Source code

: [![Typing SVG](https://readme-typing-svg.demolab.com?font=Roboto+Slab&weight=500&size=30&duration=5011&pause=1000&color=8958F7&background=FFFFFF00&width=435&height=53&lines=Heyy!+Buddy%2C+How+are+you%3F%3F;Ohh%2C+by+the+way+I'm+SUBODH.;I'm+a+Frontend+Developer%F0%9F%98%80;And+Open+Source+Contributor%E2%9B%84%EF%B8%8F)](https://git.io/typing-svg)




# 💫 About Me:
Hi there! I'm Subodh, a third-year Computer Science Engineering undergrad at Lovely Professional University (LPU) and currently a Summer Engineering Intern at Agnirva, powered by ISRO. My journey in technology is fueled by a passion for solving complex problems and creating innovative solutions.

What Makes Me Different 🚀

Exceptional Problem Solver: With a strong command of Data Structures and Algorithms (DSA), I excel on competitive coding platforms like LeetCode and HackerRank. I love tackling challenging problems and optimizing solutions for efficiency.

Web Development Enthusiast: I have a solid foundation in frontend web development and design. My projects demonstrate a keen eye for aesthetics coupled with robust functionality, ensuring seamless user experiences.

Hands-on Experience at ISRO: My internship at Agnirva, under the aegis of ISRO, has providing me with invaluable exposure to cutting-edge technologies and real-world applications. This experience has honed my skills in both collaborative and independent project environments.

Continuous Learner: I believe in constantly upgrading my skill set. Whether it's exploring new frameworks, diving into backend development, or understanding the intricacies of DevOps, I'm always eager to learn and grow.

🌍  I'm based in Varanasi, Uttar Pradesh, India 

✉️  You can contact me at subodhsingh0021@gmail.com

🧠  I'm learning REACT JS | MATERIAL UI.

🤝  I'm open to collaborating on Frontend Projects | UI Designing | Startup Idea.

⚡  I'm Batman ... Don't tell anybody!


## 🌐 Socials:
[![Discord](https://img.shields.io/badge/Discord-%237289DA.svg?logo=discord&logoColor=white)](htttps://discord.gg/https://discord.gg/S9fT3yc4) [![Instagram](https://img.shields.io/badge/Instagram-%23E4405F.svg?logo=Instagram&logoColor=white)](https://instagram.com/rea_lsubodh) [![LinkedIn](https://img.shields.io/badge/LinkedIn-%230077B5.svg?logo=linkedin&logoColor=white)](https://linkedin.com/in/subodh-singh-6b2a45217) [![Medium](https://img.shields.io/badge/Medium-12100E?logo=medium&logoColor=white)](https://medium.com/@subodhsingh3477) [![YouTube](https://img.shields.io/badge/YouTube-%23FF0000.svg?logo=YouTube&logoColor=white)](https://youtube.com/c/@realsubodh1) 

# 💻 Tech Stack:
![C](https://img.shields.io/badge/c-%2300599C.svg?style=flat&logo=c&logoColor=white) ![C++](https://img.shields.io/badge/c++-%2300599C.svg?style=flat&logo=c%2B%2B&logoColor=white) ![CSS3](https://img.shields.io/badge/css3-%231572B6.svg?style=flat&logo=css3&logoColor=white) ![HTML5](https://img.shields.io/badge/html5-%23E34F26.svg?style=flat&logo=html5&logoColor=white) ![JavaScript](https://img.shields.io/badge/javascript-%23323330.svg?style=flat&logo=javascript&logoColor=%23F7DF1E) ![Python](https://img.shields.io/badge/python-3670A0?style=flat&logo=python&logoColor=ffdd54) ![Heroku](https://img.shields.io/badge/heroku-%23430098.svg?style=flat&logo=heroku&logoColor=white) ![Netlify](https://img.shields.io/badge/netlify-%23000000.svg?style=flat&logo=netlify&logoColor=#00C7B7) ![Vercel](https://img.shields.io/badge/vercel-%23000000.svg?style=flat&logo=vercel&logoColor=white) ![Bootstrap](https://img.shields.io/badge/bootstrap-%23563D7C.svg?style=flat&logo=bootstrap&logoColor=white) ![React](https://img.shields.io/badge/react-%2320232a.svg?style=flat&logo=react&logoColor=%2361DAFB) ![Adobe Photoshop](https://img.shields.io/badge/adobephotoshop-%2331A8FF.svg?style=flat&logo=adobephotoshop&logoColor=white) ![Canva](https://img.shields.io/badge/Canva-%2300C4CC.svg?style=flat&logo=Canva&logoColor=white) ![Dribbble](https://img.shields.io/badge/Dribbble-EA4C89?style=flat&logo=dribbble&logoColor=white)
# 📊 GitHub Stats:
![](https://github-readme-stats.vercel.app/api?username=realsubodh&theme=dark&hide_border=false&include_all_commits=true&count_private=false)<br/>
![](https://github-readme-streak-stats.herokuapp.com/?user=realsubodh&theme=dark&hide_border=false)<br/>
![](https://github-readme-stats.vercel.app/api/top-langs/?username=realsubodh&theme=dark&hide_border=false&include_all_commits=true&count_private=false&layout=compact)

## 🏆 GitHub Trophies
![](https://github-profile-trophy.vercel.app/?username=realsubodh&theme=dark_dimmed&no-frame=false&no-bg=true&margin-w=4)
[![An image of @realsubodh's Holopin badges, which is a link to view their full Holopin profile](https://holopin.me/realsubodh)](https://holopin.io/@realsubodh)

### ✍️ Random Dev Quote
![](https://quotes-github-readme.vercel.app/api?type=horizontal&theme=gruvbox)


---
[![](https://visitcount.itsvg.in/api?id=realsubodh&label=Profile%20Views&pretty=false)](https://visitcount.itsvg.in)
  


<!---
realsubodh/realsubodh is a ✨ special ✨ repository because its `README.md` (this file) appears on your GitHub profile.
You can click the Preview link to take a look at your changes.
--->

WORK ITEM. Repeat each entry above exactly as shown.

RESULT OF THIS EXERCISE.
Source code

: [![Typing SVG](https://readme-typing-svg.demolab.com?font=Roboto+Slab&weight=500&size=30&duration=5011&pause=1000&color=8958F7&background=FFFFFF00&width=435&height=53&lines=Heyy!+Buddy%2C+How+are+you%3F%3F;Ohh%2C+by+the+way+I'm+SUBODH.;I'm+a+Frontend+Developer%F0%9F%98%80;And+Open+Source+Contributor%E2%9B%84%EF%B8%8F)](https://git.io/typing-svg)




# 💫 About Me:
Hi there! I'm Subodh, a third-year Computer Science Engineering undergrad at Lovely Professional University (LPU) and currently a Summer Engineering Intern at Agnirva, powered by ISRO. My journey in technology is fueled by a passion for solving complex problems and creating innovative solutions.

What Makes Me Different 🚀

Exceptional Problem Solver: With a strong command of Data Structures and Algorithms (DSA), I excel on competitive coding platforms like LeetCode and HackerRank. I love tackling challenging problems and optimizing solutions for efficiency.

Web Development Enthusiast: I have a solid foundation in frontend web development and design. My projects demonstrate a keen eye for aesthetics coupled with robust functionality, ensuring seamless user experiences.

Hands-on Experience at ISRO: My internship at Agnirva, under the aegis of ISRO, has providing me with invaluable exposure to cutting-edge technologies and real-world applications. This experience has honed my skills in both collaborative and independent project environments.

Continuous Learner: I believe in constantly upgrading my skill set. Whether it's exploring new frameworks, diving into backend development, or understanding the intricacies of DevOps, I'm always eager to learn and grow.

🌍  I'm based in Varanasi, Uttar Pradesh, India 

✉️  You can contact me at subodhsingh0021@gmail.com

🧠  I'm learning REACT JS | MATERIAL UI.

🤝  I'm open to collaborating on Frontend Projects | UI Designing | Startup Idea.

⚡  I'm Batman ... Don't tell anybody!


## 🌐 Socials:
[![Discord](https://img.shields.io/badge/Discord-%237289DA.svg?logo=discord&logoColor=white)](htttps://discord.gg/https://discord.gg/S9fT3yc4) [![Instagram](https://img.shields.io/badge/Instagram-%23E4405F.svg?logo=Instagram&logoColor=white)](https://instagram.com/rea_lsubodh) [![LinkedIn](https://img.shields.io/badge/LinkedIn-%230077B5.svg?logo=linkedin&logoColor=white)](https://linkedin.com/in/subodh-singh-6b2a45217) [![Medium](https://img.shields.io/badge/Medium-12100E?logo=medium&logoColor=white)](https://medium.com/@subodhsingh3477) [![YouTube](https://img.shields.io/badge/YouTube-%23FF0000.svg?logo=YouTube&logoColor=white)](https://youtube.com/c/@realsubodh1) 

# 💻 Tech Stack:
![C](https://img.shields.io/badge/c-%2300599C.svg?style=flat&logo=c&logoColor=white) ![C++](https://img.shields.io/badge/c++-%2300599C.svg?style=flat&logo=c%2B%2B&logoColor=white) ![CSS3](https://img.shields.io/badge/css3-%231572B6.svg?style=flat&logo=css3&logoColor=white) ![HTML5](https://img.shields.io/badge/html5-%23E34F26.svg?style=flat&logo=html5&logoColor=white) ![JavaScript](https://img.shields.io/badge/javascript-%23323330.svg?style=flat&logo=javascript&logoColor=%23F7DF1E) ![Python](https://img.shields.io/badge/python-3670A0?style=flat&logo=python&logoColor=ffdd54) ![Heroku](https://img.shields.io/badge/heroku-%23430098.svg?style=flat&logo=heroku&logoColor=white) ![Netlify](https://img.shields.io/badge/netlify-%23000000.svg?style=flat&logo=netlify&logoColor=#00C7B7) ![Vercel](https://img.shields.io/badge/vercel-%23000000.svg?style=flat&logo=vercel&logoColor=white) ![Bootstrap](https://img.shields.io/badge/bootstrap-%23563D7C.svg?style=flat&logo=bootstrap&logoColor=white) ![React](https://img.shields.io/badge/react-%2320232a.svg?style=flat&logo=react&logoColor=%2361DAFB) ![Adobe Photoshop](https://img.shields.io/badge/adobephotoshop-%2331A8FF.svg?style=flat&logo=adobephotoshop&logoColor=white) ![Canva](https://img.shields.io/badge/Canva-%2300C4CC.svg?style=flat&logo=Canva&logoColor=white) ![Dribbble](https://img.shields.io/badge/Dribbble-EA4C89?style=flat&logo=dribbble&logoColor=white)
# 📊 GitHub Stats:
![](https://github-readme-stats.vercel.app/api?username=realsubodh&theme=dark&hide_border=false&include_all_commits=true&count_private=false)<br/>
![](https://github-readme-streak-stats.herokuapp.com/?user=realsubodh&theme=dark&hide_border=false)<br/>
![](https://github-readme-stats.vercel.app/api/top-langs/?username=realsubodh&theme=dark&hide_border=false&include_all_commits=true&count_private=false&layout=compact)

## 🏆 GitHub Trophies
![](https://github-profile-trophy.vercel.app/?username=realsubodh&theme=dark_dimmed&no-frame=false&no-bg=true&margin-w=4)
[![An image of @realsubodh's Holopin badges, which is a link to view their full Holopin profile](https://holopin.me/realsubodh)](https://holopin.io/@realsubodh)

### ✍️ Random Dev Quote
![](https://quotes-github-readme.vercel.app/api?type=horizontal&theme=gruvbox)


---
[![](https://visitcount.itsvg.in/api?id=realsubodh&label=Profile%20Views&pretty=false)](https://visitcount.itsvg.in)
  


<!---
realsubodh/realsubodh is a ✨ special ✨ repository because its `README.md` (this file) appears on your GitHub profile.
You can click the Preview link to take a look at your changes.
--->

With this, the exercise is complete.